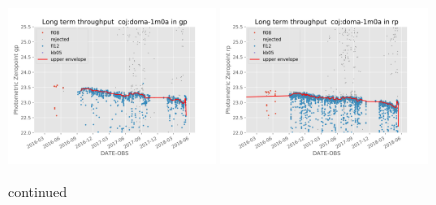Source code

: \documentclass[]{spie}
\begin{document}
\begin{figure}
\includegraphics[width=0.49\textwidth]{images/photzptrend-coj-doma-1m0a-gp.png} \hspace*{\fill}
\includegraphics[width=0.49\textwidth]{images/photzptrend-coj-doma-1m0a-rp.png} \\[1ex]
\caption {continued}
\end{figure}
\end{document}
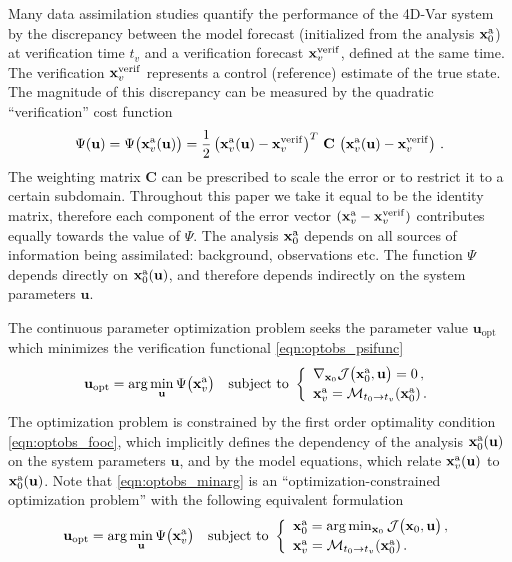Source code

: \documentclass{article}
\newcommand{\Jfunc}{\mathcal J }
\newcommand{\Model}{\mathcal M}
\newcommand{\C}{\mathbf{C}}
\newcommand{\x}{   \mathbf{x} }
\newcommand{\xa}{ \mathbf{x}^{\rm a} }
\renewcommand{\u}{ \mathbf{u} }
\begin{document}
Many data assimilation studies \cite{daescu2004adaptive,gelaro2007examination,Daescu_2008}
quantify the performance of the 4D-Var system  by the discrepancy between the
model forecast (initialized from the analysis $\xa_0$) at verification time $t_v$ 
and a verification forecast $\x^{\rm verif}_v$, defined at the same time.
The verification $\x^{\rm verif}_v$ represents a control (reference) estimate of the true state.
The magnitude of this discrepancy can be measured by the quadratic ``verification'' cost function 
\begin{align}
  \Psi(\u) =   \Psi\bigl( \xa_v(\u) \bigr) = \frac{1}{2} \left( \xa_v(\u) - \x^{\rm verif}_v \right)^T \, \C \, \left( \xa_v(\u) - \x^{\rm verif}_v \right) \,. 
  \label{eqn:optobs_psifunc}
\end{align}
The weighting matrix $\C$ can be prescribed to scale the error or to restrict it
to a certain subdomain.
Throughout this paper we take it equal to be the identity matrix, therefore
each component of the error vector $(\xa_v - \x^{\rm verif}_v)$ contributes equally towards the value of $\Psi$.
The analysis $\xa_0$ depends on all sources of information being assimilated: background, observations etc.
The function $\Psi$ depends directly on $\xa_0(\u)$, and therefore depends indirectly on the system parameters $\u$.


The continuous parameter optimization problem seeks the parameter value $\u_\textrm{opt}$ which minimizes the verification functional \eqref{eqn:optobs_psifunc}
\begin{equation}
 \u_\textrm{opt} = \arg\min_{\u} \Psi\bigl(\xa_v\bigr) \quad \textnormal{subject to } 
 \left\{ 
 \begin{array}{l}
 \nabla_{\x_0} \Jfunc\bigl(\xa_0,\u\bigr) = 0\,, \\[2pt]
 \xa_v = \Model_{t_0 \rightarrow t_v} (\xa_0)\,.
 \end{array}
 \right. 
 \label{eqn:optobs_minarg}
\end{equation}
The optimization problem is constrained by the first order optimality condition \eqref{eqn:optobs_fooc},
which implicitly defines the dependency of the analysis $\xa_0(\u)$ on the system parameters $\u$,
and by the model equations, which relate $\xa_v(\u)$ to $\xa_0(\u)$. Note that \eqref{eqn:optobs_minarg}
is an ``optimization-constrained optimization problem'' with the following equivalent formulation 
\begin{equation}
 \u_\textrm{opt} = \arg\min_{\u} \Psi\bigl(\xa_v\bigr) \quad \textnormal{subject to } 
 \left\{ 
 \begin{array}{l}
 \xa_0 = \arg\min_{\x_0} \Jfunc\bigl(\x_0,\u\bigr)\,, \\[2pt]
\xa_v = \Model_{t_0 \rightarrow t_v} (\xa_0)\,.
\end{array}
 \right. 
 \label{eqn:optobs_minarg_alternative}
\end{equation}
\end{document}
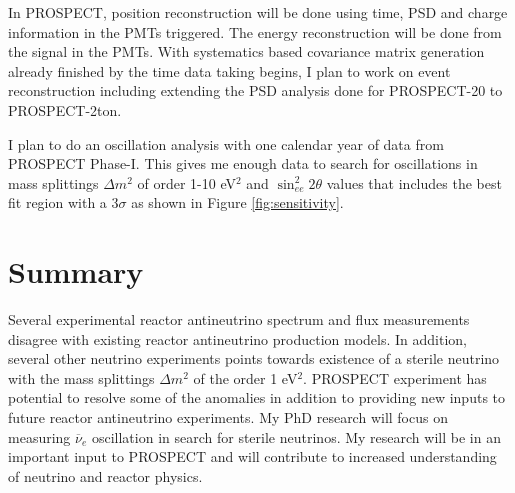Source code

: \documentclass[11pt]{article}
\newcommand{\nuebar}{\ensuremath{\overline{\nu }_{e}} \hspace{1pt}}
\numberwithin{equation}{section}
\begin{document}
In PROSPECT, position reconstruction will be done using time, PSD and charge information in the PMTs triggered. The energy reconstruction will be done from the signal in the PMTs. With systematics based covariance matrix generation already finished by the time data taking begins, I plan to work on event reconstruction including extending the PSD analysis done for PROSPECT-20 to PROSPECT-2ton. 

I plan to do an oscillation analysis with one calendar year of data from PROSPECT Phase-I. This gives me enough data to search for oscillations in mass splittings $\Delta m^2 $ of order 1-10 eV$^2$ and $\sin^{2}_{ee}2 \theta$ values that includes the best fit region with a 3$\sigma$ as shown in Figure \ref{fig:sensitivity}.

\section{Summary}
Several experimental reactor antineutrino spectrum and flux measurements disagree with existing reactor antineutrino production models. In addition, several other neutrino experiments points towards existence of a sterile neutrino with the mass splittings $\Delta m^2$ of the order 1 eV$^2$. PROSPECT experiment has potential to resolve some of the anomalies in addition to providing new inputs to future reactor antineutrino experiments. My PhD research will focus on measuring \nuebar oscillation in search for sterile neutrinos. My research will be in an important input to PROSPECT and will contribute to increased understanding of neutrino and reactor physics.



\end{document}
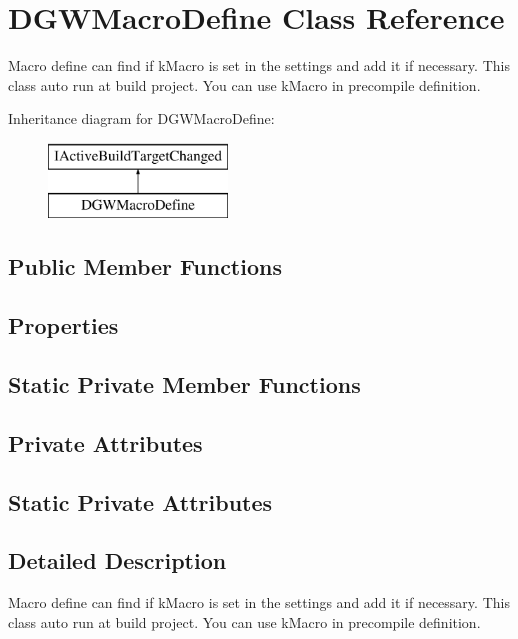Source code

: \hypertarget{classDoxygenGeneratorWindow_1_1DGWMacroDefine}{}\section{D\+G\+W\+Macro\+Define Class Reference}
\label{classDoxygenGeneratorWindow_1_1DGWMacroDefine}


Macro define can find if k\+Macro is set in the settings and add it if necessary. This class auto run at build project. You can use k\+Macro in precompile definition.  


Inheritance diagram for D\+G\+W\+Macro\+Define\+:\begin{figure}[H]
\begin{center}
\leavevmode
\includegraphics[height=2.000000cm]{d4/d80/classDoxygenGeneratorWindow_1_1DGWMacroDefine}
\end{center}
\end{figure}
\subsection*{Public Member Functions}
\subsection*{Properties}
\subsection*{Static Private Member Functions}
\subsection*{Private Attributes}
\subsection*{Static Private Attributes}


\subsection{Detailed Description}
Macro define can find if k\+Macro is set in the settings and add it if necessary. This class auto run at build project. You can use k\+Macro in precompile definition. 



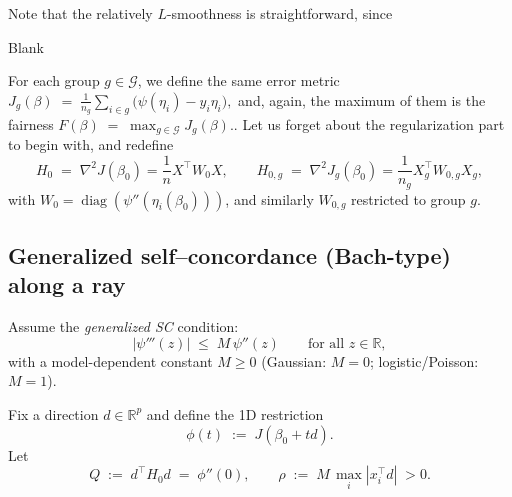 \documentclass[11pt]{article}
\theoremstyle{plain}
\theoremstyle{definition}
\newcommand{\1}{\mathbf{1}}
\newcommand{\G}{\mathcal{G}}
\renewcommand{\t}{^{\top}}
\begin{document}
Note that the relatively $L$-smoothness is straightforward, since 



\newpage
Blank
\newpage 

 For each group $g\in \G$, we define the same error metric
$
J_g(\beta)\;=\;\frac{1}{n_g}\sum_{i\in g} \big(\psi(\eta_i)-y_i\eta_i\big),
$
and, again, the maximum of them is the fairness $
F(\beta)\;=\;\max_{g\in\mathcal{G}} J_g(\beta).
$. Let us forget about the regularization part to begin with, and redefine
\[
H_0\;=\;\nabla^2 J(\beta_0)=\frac{1}{n}X^\top W_0 X,\qquad
H_{0,g}\;=\;\nabla^2 J_g(\beta_0)=\frac{1}{n_g}X_g^\top W_{0,g} X_g,
\]
with $W_0=\operatorname{diag}(\psi''(\eta_i(\beta_0)))$, and similarly $W_{0,g}$ restricted to group $g$.

\subsection{Generalized self–concordance (Bach-type) along a ray}
Assume the \emph{generalized SC} condition:
\begin{equation}
\label{eq:gsc}
|\psi'''(z)| \;\le\; M\,\psi''(z)\qquad\text{for all }z\in\mathbb{R},
\end{equation}
with a model-dependent constant $M\ge 0$ (Gaussian: $M=0$; logistic/Poisson: $M=1$).

Fix a direction $d\in\mathbb{R}^p$ and define the 1D restriction
\[
\phi(t)\;:=\;J(\beta_0+t d).
\]
Let
\[
Q\;:=\;d^\top H_0 d\;=\;\phi''(0),\qquad
\rho\;:=\;M\,\max_{i}|x_i^\top d|\;>0.
\]
\end{document}
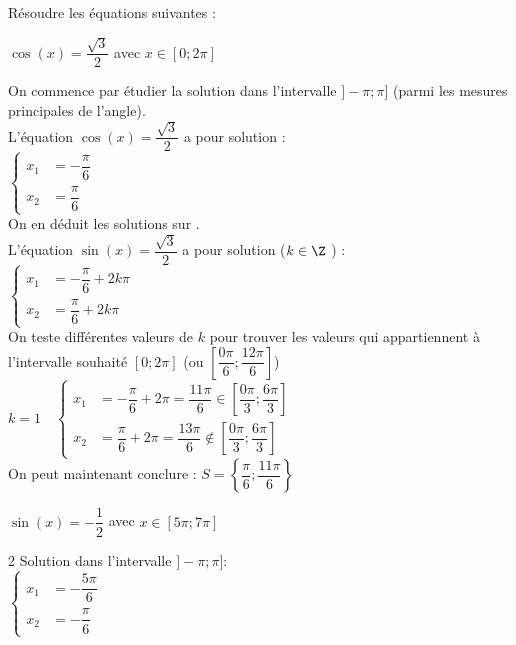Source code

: \documentclass[11pt,a4paper]{article}  %
\begin{document}
Résoudre les équations suivantes : 
\begin{enumMet}
	\item {} $\cos(x)=\dfrac{\sqrt{3}}{2}$ avec $x\in \left[0;2\pi\right]$\\
	\begin{corrBox}
		On commence par étudier la solution dans l'intervalle $]-\pi;\pi]$ (parmi les mesures principales de l'angle).\\
		L'équation $\cos(x)=\dfrac{\sqrt{3}}{2}$ a pour solution :\\
		$\begin{cases}
			x_1 &=-\dfrac{\pi}{6}\\
			x_2 &=\dfrac{\pi}{6}
		\end{cases}$\\
		On en déduit les solutions sur \R.\\
		L'équation $\sin(x)=\dfrac{\sqrt{3}}{2}$ a pour solution ($k\in \Z$ ) :\\
		$\begin{cases}
			x_1 &=-\dfrac{\pi}{6}+2k\pi\\
			x_2 &=\dfrac{\pi}{6}+2k\pi\
		\end{cases}$\\
		On teste différentes valeurs de $k$ pour trouver les valeurs qui appartiennent à l'intervalle souhaité $\left[0;2\pi\right]$ (ou $\left[\dfrac{0\pi}{6};\dfrac{12\pi}{6}\right]$)\\
		$k=1\quad \begin{cases}
			x_1 &=-\dfrac{\pi}{6}+2\pi=\dfrac{11\pi}{6}\in\left[\dfrac{0\pi}{3};\dfrac{6\pi}{3}\right]\\
			x_2 &=\dfrac{\pi}{6}+2\pi=\dfrac{13\pi}{6}\notin\left[\dfrac{0\pi}{3};\dfrac{6\pi}{3}\right]
		\end{cases}$\\
		On peut maintenant conclure : $S=\left\{\dfrac{\pi}{6};\dfrac{11\pi}{6}\right\}$
	\end{corrBox}
	\item $\sin(x)=-\dfrac{1}{2}$ avec $x\in \left[5\pi;7\pi\right]$\\
	\begin{corrBox}
		\begin{multicols}{2}
			Solution dans l'intervalle $]-\pi;\pi]$:\\
			$\begin{cases}
				x_1 &=-\dfrac{5\pi}{6}\\
				x_2 &=-\dfrac{\pi}{6}
			\end{cases}$\\
			

\end{multicols}
\end{corrBox}
\end{enumMet}
\end{document}
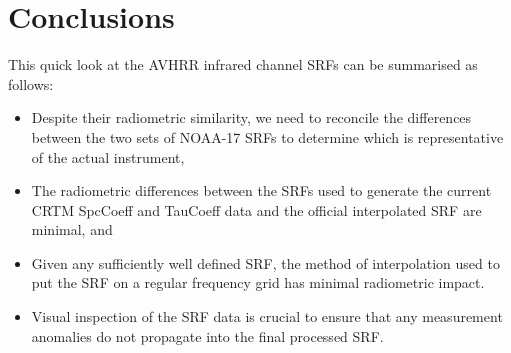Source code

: \section{Conclusions}
This quick look at the AVHRR infrared channel SRFs can be summarised as follows:
\begin{itemize}
  \item Despite their radiometric similarity, we need to reconcile the differences between the two sets of NOAA-17 SRFs to determine which is representative of the actual instrument,
  \item The radiometric differences between the SRFs used to generate the current CRTM SpcCoeff and TauCoeff data and the official interpolated SRF are minimal, and
  \item Given any sufficiently well defined SRF, the method of interpolation used to put the SRF on a regular frequency grid has minimal radiometric impact.
  \item Visual inspection of the SRF data is crucial to ensure that any measurement anomalies do not propagate into the final processed SRF.
\end{itemize}
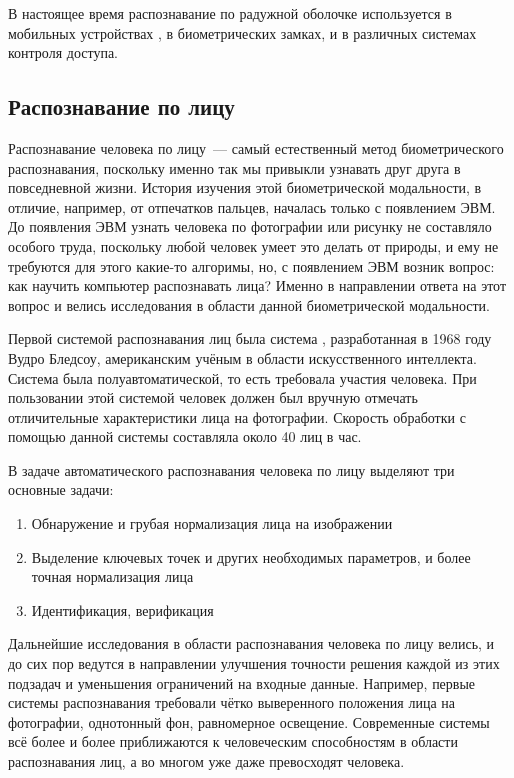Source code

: \documentclass[14pt, a4paper]{extarticle}
\begin{document}
В настоящее время распознавание по радужной оболочке используется в мобильных устройствах \cite{odinokikh2018high}, в биометрических замках, и в различных системах контроля доступа.

\subsection{Распознавание по лицу}
Распознавание человека по лицу~--- самый естественный метод биометрического распознавания, поскольку именно так мы привыкли узнавать друг друга в повседневной жизни. История изучения этой биометрической модальности, в отличие, например, от отпечатков пальцев, началась только с появлением ЭВМ. До появления ЭВМ узнать человека по фотографии или рисунку не составляло особого труда, поскольку любой человек умеет это делать от природы, и ему не требуются для этого какие-то алгоримы, но, с появлением ЭВМ возник вопрос: как научить компьютер распознавать лица? Именно в направлении ответа на этот вопрос и велись исследования в области данной биометрической модальности.

Первой системой распознавания лиц была система \cite{bledsoe1968face}, разработанная в 1968 году Вудро Бледсоу, американским учёным в области искусственного интеллекта. Система была полуавтоматической, то есть требовала участия человека. При пользовании этой системой человек должен был вручную отмечать отличительные характеристики лица на фотографии. Скорость обработки с помощью данной системы составляла около 40 лиц в час.

В задаче автоматического распознавания человека по лицу выделяют три основные задачи:
\begin{enumerate}
	\item Обнаружение и грубая нормализация лица на изображении
	\item Выделение ключевых точек и других необходимых параметров, и более точная нормализация лица
	\item Идентификация, верификация
\end{enumerate}

Дальнейшие исследования в области распознавания человека по лицу велись, и до сих пор ведутся в направлении улучшения точности решения каждой из этих подзадач и уменьшения ограничений на входные данные. Например, первые системы распознавания требовали чётко выверенного положения лица на фотографии, однотонный фон, равномерное освещение. Современные системы всё более и более приближаются к человеческим способностям в области распознавания лиц, а во многом уже даже превосходят человека.
\end{document}
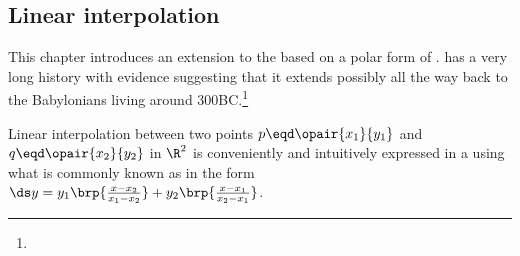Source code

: 
\subsection{Linear interpolation}
This chapter introduces an extension to the  based on a polar form of .
has a very long history 
with evidence suggesting that it extends possibly all the way back to 
the Babylonians living around 300BC.\footnote{}

Linear interpolation 
between two points $p\eqd\opair{x_1}{y_1}$ and $q\eqd\opair{x_2}{y_2}$ in $\R^2$ 
is conveniently and intuitively
expressed in a 
using what is commonly known as  in the form 
  \\\indentx$\ds y = y_1\brp{\frac{x-x_2}{x_1-x_2}} + y_2\brp{\frac{x-x_1}{x_2-x_1}}$.\\

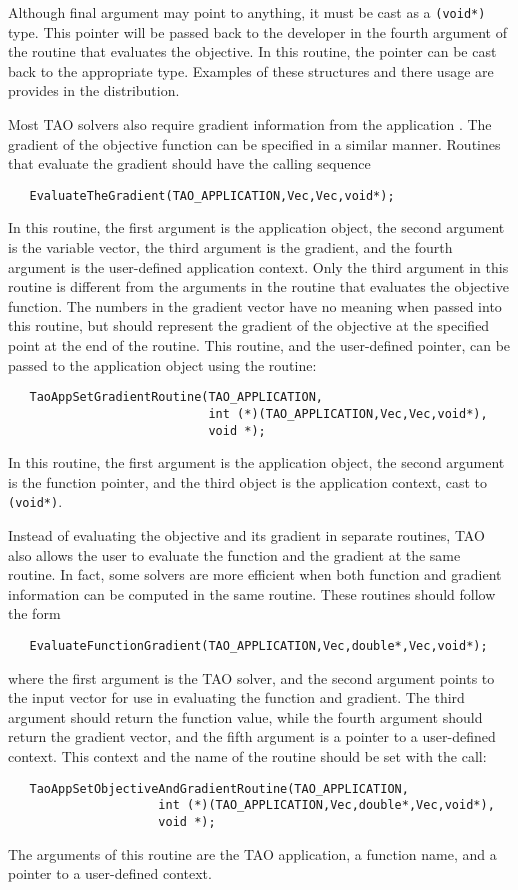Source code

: Although final argument may point to anything, it must be cast as a {\tt (void*)} type.
This pointer will be passed back to the developer in the fourth argument of the
routine that evaluates the objective.  In this routine, the pointer can be cast
back to the appropriate type.  Examples of these structures and there usage
are provides in the distribution.


   Most TAO solvers also require gradient information from the 
application .
  The gradient of the objective function can be specified in a similar manner.
Routines that evaluate the gradient should have the calling sequence
\begin{verbatim}
   EvaluateTheGradient(TAO_APPLICATION,Vec,Vec,void*);
\end{verbatim}
\noindent
In this routine, the first
argument is the application object, the second argument is the variable
vector, the third argument is the gradient, and the fourth argument is
the user-defined application context.  Only the third argument in this
routine is different from the arguments in the routine that evaluates
the objective function.  The numbers in the gradient vector have no
meaning when passed into this routine, but should represent the gradient
of the objective at the specified point at the end of the routine.
This routine, and the user-defined pointer, can be passed to the application
object using the routine: 
\begin{verbatim}
   TaoAppSetGradientRoutine(TAO_APPLICATION,
                            int (*)(TAO_APPLICATION,Vec,Vec,void*),
                            void *);
\end{verbatim}
\noindent
In this routine, the first argument is the application object, the second argument
is the function pointer, and the third object is the application context, cast
to {\tt (void*)}.

   Instead of evaluating the objective and its gradient in separate
routines, TAO also allows the user to evaluate the function and the gradient
at the same routine.  In fact, some solvers are more efficient when
both function and gradient information can be computed in the same routine.
These routines should follow the form
\begin{verbatim}
   EvaluateFunctionGradient(TAO_APPLICATION,Vec,double*,Vec,void*);
\end{verbatim}
\noindent
where the first
argument is the TAO solver, and the second
argument points to the input vector for use in evaluating the
function and gradient. The third argument should return the
function value, while the fourth argument should return the gradient vector,
and the fifth argument is a pointer to a user-defined context.
This context and the name of the routine should be set with the
call: 
\begin{verbatim}
   TaoAppSetObjectiveAndGradientRoutine(TAO_APPLICATION,
                     int (*)(TAO_APPLICATION,Vec,double*,Vec,void*),
                     void *);
\end{verbatim}
\noindent
The arguments of this routine are the TAO application, a
function name, and a pointer to a user-defined context.

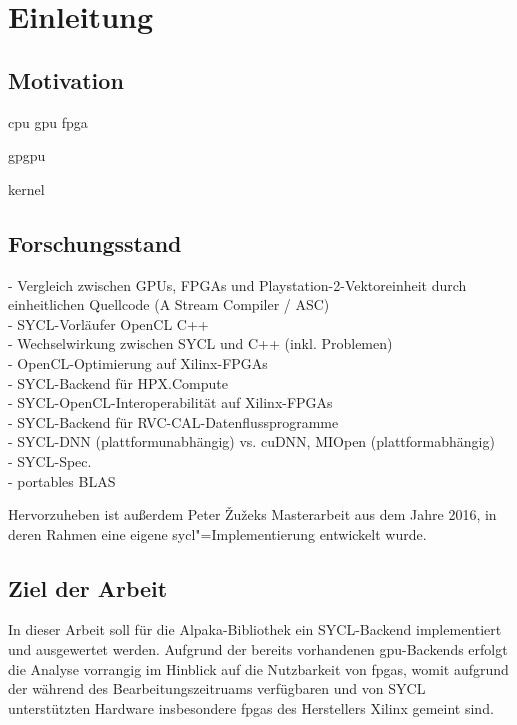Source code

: \chapter{Einleitung}\label{einleitung}

\section{Motivation}\label{einleitung:motivation}

\gls{cpu}
\gls{gpu}
\gls{fpga}

\gls{gpgpu}

\gls{kernel}

\section{Forschungsstand}\label{einleitung:forschung}

\cite{howes2006} - Vergleich zwischen GPUs, FPGAs und Playstation-2-Vektoreinheit durch einheitlichen Quellcode (A Stream Compiler / ASC) \\
\cite{gaster2013} - SYCL-Vorläufer OpenCL C++ \\
\cite{wong2016} - Wechselwirkung zwischen SYCL und C++ (inkl. Problemen) \\
\cite{fifield2016} - OpenCL-Optimierung auf Xilinx-FPGAs \\
\cite{copik2017} - SYCL-Backend für HPX.Compute\\
\cite{doumoulakis2017} - SYCL-OpenCL-Interoperabilität auf Xilinx-FPGAs \\
\cite{krebs2019} - SYCL-Backend für RVC-CAL-Datenflussprogramme \\
\cite{burns2019} - SYCL-DNN (plattformunabhängig) vs. cuDNN, MIOpen (plattformabhängig) \\
\cite{sycl2019} - SYCL-Spec.\\
\cite{rodriguez-gutiez2019} - portables BLAS

Hervorzuheben ist außerdem Peter Žužeks Masterarbeit aus dem Jahre 2016, in
deren Rahmen eine eigene \gls{sycl}"=Implementierung entwickelt wurde. \cite{zuzek2016}

\section{Ziel der Arbeit}\label{einleitung:ziel}

In dieser Arbeit soll für die Alpaka-Bibliothek ein SYCL-Backend implementiert
und ausgewertet werden. Aufgrund der bereits vorhandenen \gls{gpu}-Backends
erfolgt die Analyse vorrangig im Hinblick auf die Nutzbarkeit von \gls{fpga}s,
womit aufgrund der während des Bearbeitungszeitruams verfügbaren und von SYCL
unterstützten Hardware insbesondere \gls{fpga}s des Herstellers Xilinx gemeint
sind.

= = = =

* Description of the task *
Within the data above, how many lines contain the word "oscillation"? Write only the number.

* Answer to this exercise *
2